Cultivating Young Scientists
Students have been paired with eighth-graders to create projects for a science fair that will grant the winner a $1,000 scholarship to the UA.

By La Monica Everett-Haynes, University Communications
Oct. 9, 2007

Cassandra Anderson had just met her mentee, Isabella Gonzalez-Potter, and witihin minutes, the two were already talking about school and science.

They had been paired through a new Associated Students of The University of Arizona program targeting underprivileged eighth-graders.

For the next four weeks, Gonzalez-Potter will team up with other students and work with Anderson to come up with an interesting science project.

“I thought this would be interesting and that it would also be a valuable experience,” says Anderson, a chemistry and science education junior.

After meeting Anderson for the first time and learning more about the project, Gonzalez-Potter said she was “excited” to get started.

The program will culminate with a science fair on Nov. 2 at the Student Union, which will be free and open to the public.

“We’re at a thrilling university for science,” says ASUA president Tommy Bruce. “This is something the students will always remember, and it’s an opportunity for us to not keep the science to ourselves.”

The first-time meeting at the Student Union Memorial Center on Saturday afternoon was a first for many of the 15 mentors, who will be working with nearly 40 youth participants.

For the next month, each group will work together to develop science projects that will be judged by UA faculty.

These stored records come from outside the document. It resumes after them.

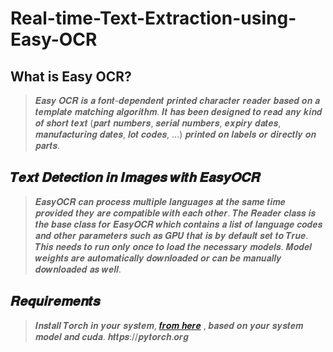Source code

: # Real-time-Text-Extraction-using-Easy-OCR
## What is Easy OCR?
>𝑬𝒂𝒔𝒚 𝑶𝑪𝑹 𝒊𝒔 𝒂 𝒇𝒐𝒏𝒕-𝒅𝒆𝒑𝒆𝒏𝒅𝒆𝒏𝒕 𝒑𝒓𝒊𝒏𝒕𝒆𝒅 𝒄𝒉𝒂𝒓𝒂𝒄𝒕𝒆𝒓 𝒓𝒆𝒂𝒅𝒆𝒓 𝒃𝒂𝒔𝒆𝒅 𝒐𝒏 𝒂 𝒕𝒆𝒎𝒑𝒍𝒂𝒕𝒆 𝒎𝒂𝒕𝒄𝒉𝒊𝒏𝒈 𝒂𝒍𝒈𝒐𝒓𝒊𝒕𝒉𝒎. 𝑰𝒕 𝒉𝒂𝒔 𝒃𝒆𝒆𝒏 𝒅𝒆𝒔𝒊𝒈𝒏𝒆𝒅 𝒕𝒐 𝒓𝒆𝒂𝒅 𝒂𝒏𝒚 𝒌𝒊𝒏𝒅 𝒐𝒇 𝒔𝒉𝒐𝒓𝒕 𝒕𝒆𝒙𝒕 (𝒑𝒂𝒓𝒕 𝒏𝒖𝒎𝒃𝒆𝒓𝒔, 𝒔𝒆𝒓𝒊𝒂𝒍 𝒏𝒖𝒎𝒃𝒆𝒓𝒔, 𝒆𝒙𝒑𝒊𝒓𝒚 𝒅𝒂𝒕𝒆𝒔, 𝒎𝒂𝒏𝒖𝒇𝒂𝒄𝒕𝒖𝒓𝒊𝒏𝒈 𝒅𝒂𝒕𝒆𝒔, 𝒍𝒐𝒕 𝒄𝒐𝒅𝒆𝒔, …) 𝒑𝒓𝒊𝒏𝒕𝒆𝒅 𝒐𝒏 𝒍𝒂𝒃𝒆𝒍𝒔 𝒐𝒓 𝒅𝒊𝒓𝒆𝒄𝒕𝒍𝒚 𝒐𝒏 𝒑𝒂𝒓𝒕𝒔.
## 𝑻𝒆𝒙𝒕 𝑫𝒆𝒕𝒆𝒄𝒕𝒊𝒐𝒏 𝒊𝒏 𝑰𝒎𝒂𝒈𝒆𝒔 𝒘𝒊𝒕𝒉 𝑬𝒂𝒔𝒚𝑶𝑪𝑹 
>𝑬𝒂𝒔𝒚𝑶𝑪𝑹 𝒄𝒂𝒏 𝒑𝒓𝒐𝒄𝒆𝒔𝒔 𝒎𝒖𝒍𝒕𝒊𝒑𝒍𝒆 𝒍𝒂𝒏𝒈𝒖𝒂𝒈𝒆𝒔 𝒂𝒕 𝒕𝒉𝒆 𝒔𝒂𝒎𝒆 𝒕𝒊𝒎𝒆 𝒑𝒓𝒐𝒗𝒊𝒅𝒆𝒅 𝒕𝒉𝒆𝒚 𝒂𝒓𝒆 𝒄𝒐𝒎𝒑𝒂𝒕𝒊𝒃𝒍𝒆 𝒘𝒊𝒕𝒉 𝒆𝒂𝒄𝒉 𝒐𝒕𝒉𝒆𝒓.  𝑻𝒉𝒆 𝑹𝒆𝒂𝒅𝒆𝒓 𝒄𝒍𝒂𝒔𝒔 𝒊𝒔 𝒕𝒉𝒆 𝒃𝒂𝒔𝒆 𝒄𝒍𝒂𝒔𝒔 𝒇𝒐𝒓 𝑬𝒂𝒔𝒚𝑶𝑪𝑹 𝒘𝒉𝒊𝒄𝒉 𝒄𝒐𝒏𝒕𝒂𝒊𝒏𝒔 𝒂 𝒍𝒊𝒔𝒕 𝒐𝒇 𝒍𝒂𝒏𝒈𝒖𝒂𝒈𝒆 𝒄𝒐𝒅𝒆𝒔 𝒂𝒏𝒅 𝒐𝒕𝒉𝒆𝒓 𝒑𝒂𝒓𝒂𝒎𝒆𝒕𝒆𝒓𝒔 𝒔𝒖𝒄𝒉 𝒂𝒔 𝑮𝑷𝑼 𝒕𝒉𝒂𝒕 𝒊𝒔 𝒃𝒚 𝒅𝒆𝒇𝒂𝒖𝒍𝒕 𝒔𝒆𝒕 𝒕𝒐 𝑻𝒓𝒖𝒆. 𝑻𝒉𝒊𝒔 𝒏𝒆𝒆𝒅𝒔 𝒕𝒐 𝒓𝒖𝒏 𝒐𝒏𝒍𝒚 𝒐𝒏𝒄𝒆 𝒕𝒐 𝒍𝒐𝒂𝒅 𝒕𝒉𝒆 𝒏𝒆𝒄𝒆𝒔𝒔𝒂𝒓𝒚 𝒎𝒐𝒅𝒆𝒍𝒔. 𝑴𝒐𝒅𝒆𝒍 𝒘𝒆𝒊𝒈𝒉𝒕𝒔 𝒂𝒓𝒆 𝒂𝒖𝒕𝒐𝒎𝒂𝒕𝒊𝒄𝒂𝒍𝒍𝒚 𝒅𝒐𝒘𝒏𝒍𝒐𝒂𝒅𝒆𝒅 𝒐𝒓 𝒄𝒂𝒏 𝒃𝒆 𝒎𝒂𝒏𝒖𝒂𝒍𝒍𝒚 𝒅𝒐𝒘𝒏𝒍𝒐𝒂𝒅𝒆𝒅 𝒂𝒔 𝒘𝒆𝒍𝒍.
## 𝑹𝒆𝒒𝒖𝒊𝒓𝒆𝒎𝒆𝒏𝒕𝒔
>𝑰𝒏𝒔𝒕𝒂𝒍𝒍 𝑻𝒐𝒓𝒄𝒉 𝒊𝒏 𝒚𝒐𝒖𝒓 𝒔𝒚𝒔𝒕𝒆𝒎, [𝒇𝒓𝒐𝒎 𝒉𝒆𝒓𝒆](𝒉𝒕𝒕𝒑𝒔://𝒑𝒚𝒕𝒐𝒓𝒄𝒉.𝒐𝒓𝒈) , 𝒃𝒂𝒔𝒆𝒅 𝒐𝒏 𝒚𝒐𝒖𝒓 𝒔𝒚𝒔𝒕𝒆𝒎 𝒎𝒐𝒅𝒆𝒍 𝒂𝒏𝒅 𝒄𝒖𝒅𝒂.
𝒉𝒕𝒕𝒑𝒔://𝒑𝒚𝒕𝒐𝒓𝒄𝒉.𝒐𝒓𝒈
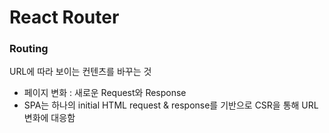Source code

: # React Router
### Routing
URL에 따라 보이는 컨텐츠를 바꾸는 것
- 페이지 변화 : 새로운 Request와 Response
- SPA는 하나의 initial HTML request & response를 기반으로 CSR을 통해 URL 변화에 대응함
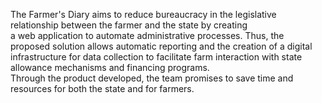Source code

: The Farmer's Diary aims to reduce bureaucracy in the legislative relationship between the farmer and the state by creating <br />
a web application to automate administrative processes. Thus, the proposed solution allows automatic reporting and the creation of a digital <br />
infrastructure for data collection to facilitate farm interaction with state allowance mechanisms and financing programs. <br />
Through the product developed, the team promises to save time and resources for both the state and for farmers.
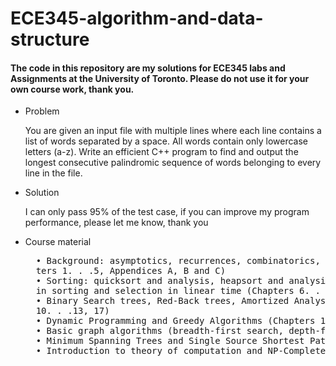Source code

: # ECE345-algorithm-and-data-structure
<h4>The code in this repository are my solutions for ECE345 labs and Assignments at the University of Toronto. Please do not use it for your own course work, thank you.</h4> 
<ul>
<li>Problem</li>
<p>You are given an input file with multiple lines where each line contains a list of words separated by a space. All words contain only lowercase letters (a-z). Write an efficient C++ program to find and output the longest consecutive palindromic sequence of words belonging to every line in the file.</p>
<li>Solution</li>
<p>I can only pass 95% of the test case, if you can improve my program performance, please let me know, thank you</p>
<li>Course material</li>
<pre>
  • Background: asymptotics, recurrences, combinatorics, randomization, graphs and trees (Chap-
  ters 1. . .5, Appendices A, B and C)
  • Sorting: quicksort and analysis, heapsort and analysis, other sorting methods, lower bounds
  in sorting and selection in linear time (Chapters 6. . .9)
  • Binary Search trees, Red-Back trees, Amortized Analysis, Splay trees, Hashing (Chapters
  10. . .13, 17)
  • Dynamic Programming and Greedy Algorithms (Chapters 15 and 16)
  • Basic graph algorithms (breadth-first search, depth-first search) (Chapter 22)
  • Minimum Spanning Trees and Single Source Shortest Paths (Chapters 23 and 24)
  • Introduction to theory of computation and NP-Completeness (Chapter 34)
</pre>
</ul>
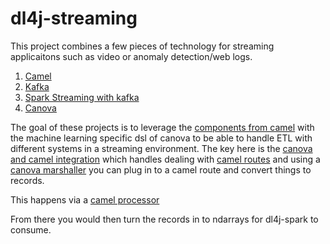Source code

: # dl4j-streaming

This project combines a few pieces of technology for streaming applicaitons such as video or anomaly detection/web logs.

1. [Camel](http://camel.apache.org)
2. [Kafka](http://kafka.apache.org)
3. [Spark Streaming with kafka](http://spark.apache.org/docs/latest/streaming-kafka-integration.html)
4. [Canova](https://github.com/deeplearning4j/Canova)

The goal of these projects is to leverage the [components from camel](http://camel.apache.org/components.html)
with the machine learning specific dsl of canova to be able to handle ETL with different systems
in a streaming environment. The key here is the [canova and camel integration](https://github.com/deeplearning4j/Canova/tree/master/canova-camel)
which handles dealing with [camel routes](http://camel.apache.org/architecture.html) and using a [canova marshaller](https://github.com/deeplearning4j/Canova/blob/master/canova-camel/src/main/java/org/canova/camel/component/csv/marshaller/ListStringInputMarshaller.java)
you can plug in to a camel route and convert things to records. 

This happens via  a [camel processor](http://camel.apache.org/processor.html) 

From there you would then turn the records in to ndarrays for dl4j-spark to consume.
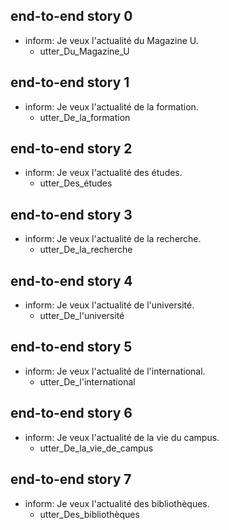 ## end-to-end story 0
* inform: Je veux l'actualité du Magazine U.   <!-- predicted: Du_Magazine_U: Je veux l'actualité du Magazine U. -->
    - utter_Du_Magazine_U


## end-to-end story 1
* inform: Je veux l'actualité de la formation.   <!-- predicted: De_la_formation: Je veux l'actualité de la formation. -->
    - utter_De_la_formation


## end-to-end story 2
* inform: Je veux l'actualité des études.   <!-- predicted: Des_études: Je veux l'actualité des études. -->
    - utter_Des_études


## end-to-end story 3
* inform: Je veux l'actualité de la recherche.   <!-- predicted: De_la_recherche: Je veux l'actualité de la recherche. -->
    - utter_De_la_recherche


## end-to-end story 4
* inform: Je veux l'actualité de l'université.   <!-- predicted: De_l'université: Je veux l'actualité de l'université. -->
    - utter_De_l'université


## end-to-end story 5
* inform: Je veux l'actualité de l'international.   <!-- predicted: De_l'international: Je veux l'actualité de l'international. -->
    - utter_De_l'international


## end-to-end story 6
* inform: Je veux l'actualité de la vie du campus.   <!-- predicted: De_la_vie_de_campus: Je veux l'actualité de la vie du campus. -->
    - utter_De_la_vie_de_campus


## end-to-end story 7
* inform: Je veux l'actualité des bibliothèques.   <!-- predicted: Des_bibliothèques: Je veux l'actualité des bibliothèques. -->
    - utter_Des_bibliothèques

The fair’s winner will receive a $1,000 scholarship, which will be tucked away until that student is ready to attend the UA.

“We hope that they’ll have more self-confidence and that they won’t be scared in asking questions,” says Connie Chau, a third-year pre-physiology and pre-pharmacy major. “Hopefully they’ll also be more interested in pursuing a science education.”

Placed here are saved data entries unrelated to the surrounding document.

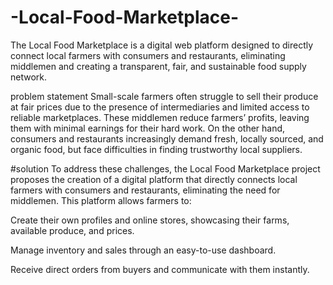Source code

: # -Local-Food-Marketplace-
The Local Food Marketplace is a digital web platform designed to directly connect local farmers with consumers and restaurants, eliminating middlemen and creating a transparent, fair, and sustainable food supply network.

problem statement
Small-scale farmers often struggle to sell their produce at fair prices due to the presence of intermediaries and limited access to reliable marketplaces. These middlemen reduce farmers’ profits, leaving them with minimal earnings for their hard work. On the other hand, consumers and restaurants increasingly demand fresh, locally sourced, and organic food, but face difficulties in finding trustworthy local suppliers.

#solution
To address these challenges, the Local Food Marketplace project proposes the creation of a digital platform that directly connects local farmers with consumers and restaurants, eliminating the need for middlemen.
This platform allows farmers to:

Create their own profiles and online stores, showcasing their farms, available produce, and prices.

Manage inventory and sales through an easy-to-use dashboard.

Receive direct orders from buyers and communicate with them instantly.
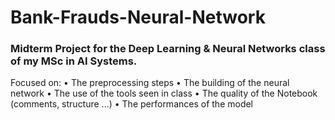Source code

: # Bank-Frauds-Neural-Network

### Midterm Project for the Deep Learning & Neural Networks class of my MSc in AI Systems.

Focused on:
• The preprocessing steps
• The building of the neural network
• The use of the tools seen in class 
• The quality of the Notebook (comments, structure ...)
• The performances of the model
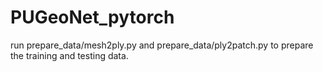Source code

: # PUGeoNet_pytorch

run prepare_data/mesh2ply.py and prepare_data/ply2patch.py to prepare the training and testing data.
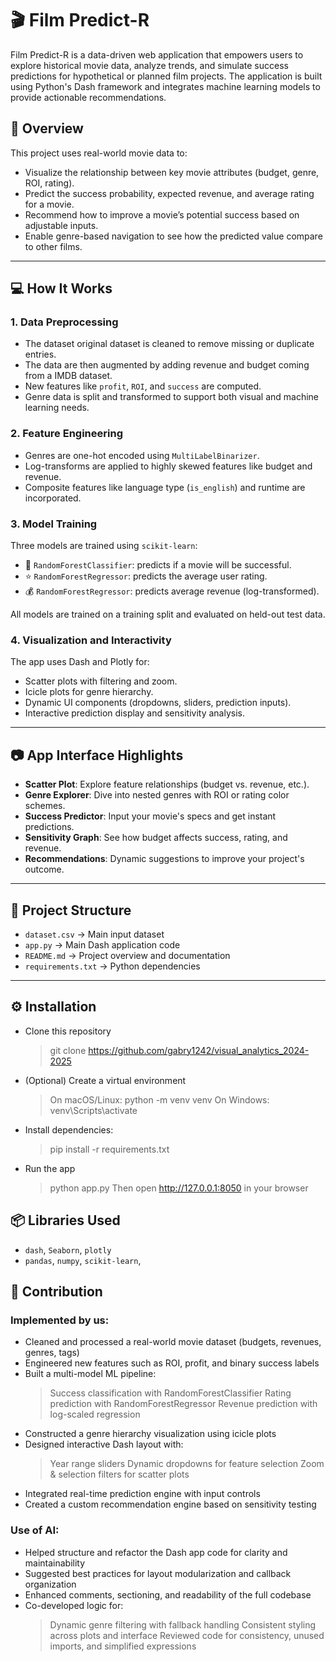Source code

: # 🎬 Film Predict-R

Film Predict-R is a data-driven web application that empowers users to explore historical movie data, analyze trends, and simulate success predictions for hypothetical or planned film projects. The application is built using Python's Dash framework and integrates machine learning models to provide actionable recommendations.

## 🎥 Overview

This project uses real-world movie data to:

- Visualize the relationship between key movie attributes (budget, genre, ROI, rating).
- Predict the success probability, expected revenue, and average rating for a movie.
- Recommend how to improve a movie’s potential success based on adjustable inputs.
- Enable genre-based navigation to see how the predicted value compare to other films.

---

## 💻 How It Works

### 1. **Data Preprocessing**
- The dataset original dataset is cleaned to remove missing or duplicate entries.
- The data are then augmented by adding revenue and budget coming from a IMDB dataset.
- New features like `profit`, `ROI`, and `success` are computed.
- Genre data is split and transformed to support both visual and machine learning needs.

### 2. **Feature Engineering**
- Genres are one-hot encoded using `MultiLabelBinarizer`.
- Log-transforms are applied to highly skewed features like budget and revenue.
- Composite features like language type (`is_english`) and runtime are incorporated.

### 3. **Model Training**
Three models are trained using `scikit-learn`:
- 🎯 `RandomForestClassifier`: predicts if a movie will be successful.
- ⭐ `RandomForestRegressor`: predicts the average user rating.
- 💰 `RandomForestRegressor`: predicts average revenue (log-transformed).

All models are trained on a training split and evaluated on held-out test data.

### 4. **Visualization and Interactivity**
The app uses Dash and Plotly for:
- Scatter plots with filtering and zoom.
- Icicle plots for genre hierarchy.
- Dynamic UI components (dropdowns, sliders, prediction inputs).
- Interactive prediction display and sensitivity analysis.

---

## 📷 App Interface Highlights

- **Scatter Plot**: Explore feature relationships (budget vs. revenue, etc.).
- **Genre Explorer**: Dive into nested genres with ROI or rating color schemes.
- **Success Predictor**: Input your movie's specs and get instant predictions.
- **Sensitivity Graph**: See how budget affects success, rating, and revenue.
- **Recommendations**: Dynamic suggestions to improve your project's outcome.

---

## 📁 Project Structure
- `dataset.csv` → Main input dataset 
- `app.py` → Main Dash application code
- `README.md` → Project overview and documentation
- `requirements.txt` → Python dependencies 

---

## ⚙️ Installation

- Clone this repository
    >git clone https://github.com/gabry1242/visual_analytics_2024-2025

- (Optional) Create a virtual environment
    >On macOS/Linux: python -m venv venv 
    >On Windows: venv\Scripts\activate 

- Install dependencies:
    >pip install -r requirements.txt

- Run the app
    >python app.py
    >Then open http://127.0.0.1:8050 in your browser


## 📦 Libraries Used
- `dash`, `Seaborn`, `plotly`
- `pandas`, `numpy`, `scikit-learn`, 


## 📌 Contribution 

### Implemented by us:
- Cleaned and processed a real-world movie dataset (budgets, revenues, genres, tags)
- Engineered new features such as ROI, profit, and binary success labels
- Built a multi-model ML pipeline:
    > Success classification with RandomForestClassifier
    > Rating prediction with RandomForestRegressor
    > Revenue prediction with log-scaled regression
- Constructed a genre hierarchy visualization using icicle plots
- Designed interactive Dash layout with:
    > Year range sliders
    > Dynamic dropdowns for feature selection
    > Zoom & selection filters for scatter plots
- Integrated real-time prediction engine with input controls
- Created a custom recommendation engine based on sensitivity testing

### Use of AI:
- Helped structure and refactor the Dash app code for clarity and maintainability
- Suggested best practices for layout modularization and callback organization
- Enhanced comments, sectioning, and readability of the full codebase
- Co-developed logic for:
    > Dynamic genre filtering with fallback handling
    > Consistent styling across plots and interface
    > Reviewed code for consistency, unused imports, and simplified expressions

The brainpower behind the program is Niel Curley, ASUA’s community development director.

Curley said the purpose of the project is to engage eighth-graders and to “cultivate their love for science." He added: “We want students to realize college is within their reach and that they can come here.”

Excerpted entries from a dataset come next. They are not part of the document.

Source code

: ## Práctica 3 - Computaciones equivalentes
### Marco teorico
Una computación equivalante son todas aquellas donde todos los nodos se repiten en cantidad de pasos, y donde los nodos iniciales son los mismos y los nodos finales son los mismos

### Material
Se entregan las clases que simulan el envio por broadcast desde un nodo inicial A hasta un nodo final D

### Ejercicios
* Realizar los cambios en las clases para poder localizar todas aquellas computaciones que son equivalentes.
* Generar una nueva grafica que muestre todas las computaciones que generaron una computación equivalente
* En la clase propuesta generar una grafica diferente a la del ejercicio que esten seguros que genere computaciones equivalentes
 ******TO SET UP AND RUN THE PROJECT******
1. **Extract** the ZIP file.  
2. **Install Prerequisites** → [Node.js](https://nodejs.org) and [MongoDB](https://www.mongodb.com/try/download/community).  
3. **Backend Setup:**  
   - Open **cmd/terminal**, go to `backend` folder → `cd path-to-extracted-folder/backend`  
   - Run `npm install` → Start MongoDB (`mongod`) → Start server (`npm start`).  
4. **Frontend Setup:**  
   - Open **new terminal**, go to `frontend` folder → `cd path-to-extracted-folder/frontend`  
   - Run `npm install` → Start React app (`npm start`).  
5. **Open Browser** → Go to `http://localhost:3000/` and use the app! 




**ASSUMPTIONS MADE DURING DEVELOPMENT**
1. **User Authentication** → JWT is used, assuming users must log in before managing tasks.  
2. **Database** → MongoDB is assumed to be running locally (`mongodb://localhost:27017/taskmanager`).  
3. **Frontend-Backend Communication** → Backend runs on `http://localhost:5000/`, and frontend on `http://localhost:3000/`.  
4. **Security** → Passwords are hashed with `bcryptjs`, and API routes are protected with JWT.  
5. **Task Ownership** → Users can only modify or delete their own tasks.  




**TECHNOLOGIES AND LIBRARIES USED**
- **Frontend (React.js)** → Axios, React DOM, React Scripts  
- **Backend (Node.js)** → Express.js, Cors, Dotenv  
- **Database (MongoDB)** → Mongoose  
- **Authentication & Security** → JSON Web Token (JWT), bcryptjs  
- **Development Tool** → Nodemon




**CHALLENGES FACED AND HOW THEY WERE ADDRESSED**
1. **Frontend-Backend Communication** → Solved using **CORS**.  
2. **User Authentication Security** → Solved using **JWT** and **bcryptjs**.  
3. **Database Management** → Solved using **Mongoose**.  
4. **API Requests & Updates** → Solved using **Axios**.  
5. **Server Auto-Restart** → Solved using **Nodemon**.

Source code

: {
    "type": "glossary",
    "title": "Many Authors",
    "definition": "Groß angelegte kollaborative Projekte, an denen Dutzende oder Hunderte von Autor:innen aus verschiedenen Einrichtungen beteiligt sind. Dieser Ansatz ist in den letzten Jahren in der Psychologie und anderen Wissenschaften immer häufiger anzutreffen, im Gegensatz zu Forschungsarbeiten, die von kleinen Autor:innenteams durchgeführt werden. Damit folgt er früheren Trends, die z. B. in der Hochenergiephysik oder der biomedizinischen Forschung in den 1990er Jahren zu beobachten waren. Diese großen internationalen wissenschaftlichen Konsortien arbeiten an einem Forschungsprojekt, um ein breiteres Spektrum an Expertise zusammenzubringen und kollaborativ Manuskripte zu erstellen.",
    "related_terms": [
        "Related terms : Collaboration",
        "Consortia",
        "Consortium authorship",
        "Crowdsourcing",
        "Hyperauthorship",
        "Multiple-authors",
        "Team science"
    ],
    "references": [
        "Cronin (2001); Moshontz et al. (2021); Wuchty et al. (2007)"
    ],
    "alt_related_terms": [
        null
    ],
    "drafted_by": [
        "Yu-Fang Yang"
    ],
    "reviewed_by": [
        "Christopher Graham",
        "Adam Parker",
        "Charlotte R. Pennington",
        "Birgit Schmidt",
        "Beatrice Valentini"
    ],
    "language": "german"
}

Those who met Saturday got a chance to talk about their scientific interests and ideas for a project and, during future meetings, the UA students will teach the eighth-graders about proper lab techniques and give other pointers.

“There are so many opportunities to get involved in research that I want to give the experience back,” says John Chapman, who is studying biochemistry. “It’s a fun opportunity.”

Extra info


ASUA Science Fair


Student Union Memorial Center, Rincon Room


Nov. 2

The public is invited to view the projects from noon to 2 p.m.